Another Bad Morning For Labour - In Auckland Anyway

The Herald on Sunday editorial suggests that Labour is looking tired and facing electoral oblivion

it is tempting to wonder whether Prime Minister Helen Clark, sensing approaching electoral oblivion, is engaging in the time-honoured political strategy of getting her retaliation in first.
Facing opinion polls that put Labour as much as 20 points behind National - which could, on the numbers, easily govern alone - Clark launched an extraordinary attack on the New Zealand Herald, accusing it of being "a Tory paper" that had "shown no charity to Labour in the party's 91 years of existence". She singled out for special mention the newspaper's long-serving cartoonist Minhinnick for "flaying" Labour Governments.

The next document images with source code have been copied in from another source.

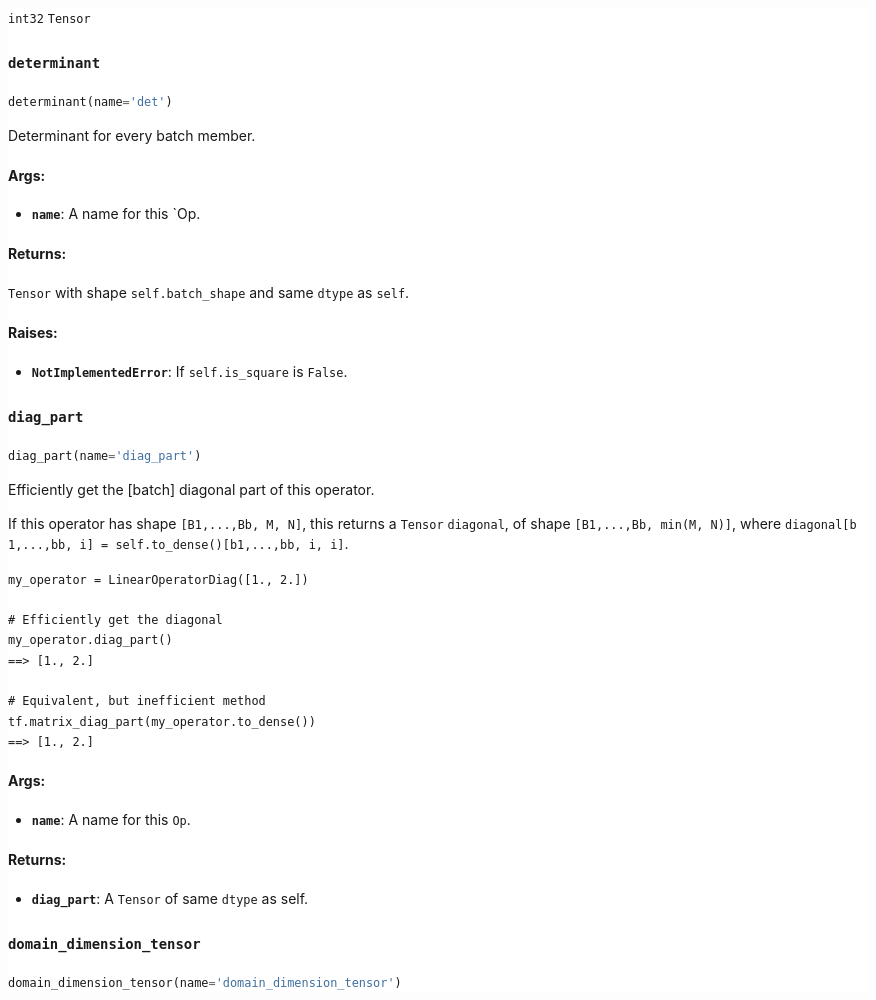 `int32` `Tensor`

<h3 id="determinant"><code>determinant</code></h3>

``` python
determinant(name='det')
```

Determinant for every batch member.

#### Args:

* <b>`name`</b>:  A name for this `Op.


#### Returns:

`Tensor` with shape `self.batch_shape` and same `dtype` as `self`.


#### Raises:

* <b>`NotImplementedError`</b>:  If `self.is_square` is `False`.

<h3 id="diag_part"><code>diag_part</code></h3>

``` python
diag_part(name='diag_part')
```

Efficiently get the [batch] diagonal part of this operator.

If this operator has shape `[B1,...,Bb, M, N]`, this returns a
`Tensor` `diagonal`, of shape `[B1,...,Bb, min(M, N)]`, where
`diagonal[b1,...,bb, i] = self.to_dense()[b1,...,bb, i, i]`.

```
my_operator = LinearOperatorDiag([1., 2.])

# Efficiently get the diagonal
my_operator.diag_part()
==> [1., 2.]

# Equivalent, but inefficient method
tf.matrix_diag_part(my_operator.to_dense())
==> [1., 2.]
```

#### Args:

* <b>`name`</b>:  A name for this `Op`.


#### Returns:

* <b>`diag_part`</b>:  A `Tensor` of same `dtype` as self.

<h3 id="domain_dimension_tensor"><code>domain_dimension_tensor</code></h3>

``` python
domain_dimension_tensor(name='domain_dimension_tensor')
```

The plain fact is that Labour, limbering up for an election at which it seems certain to take a hammering, is looking tired. Steve Maharey has gone, Michael Cullen - who has attracted the nickname Michael Sullen in some quarters - has lost the sparkle in his eye and, apparently, the fire in his belly as well.

Meanwhile Clark, who has never seemed at ease with middle New Zealand, looks more remote and aloof by the month. She has not been helped by the uncharacteristic behaviour of her famously retiring husband, Professor Peter Davis, who, not for the first time, penned a letter to the paper.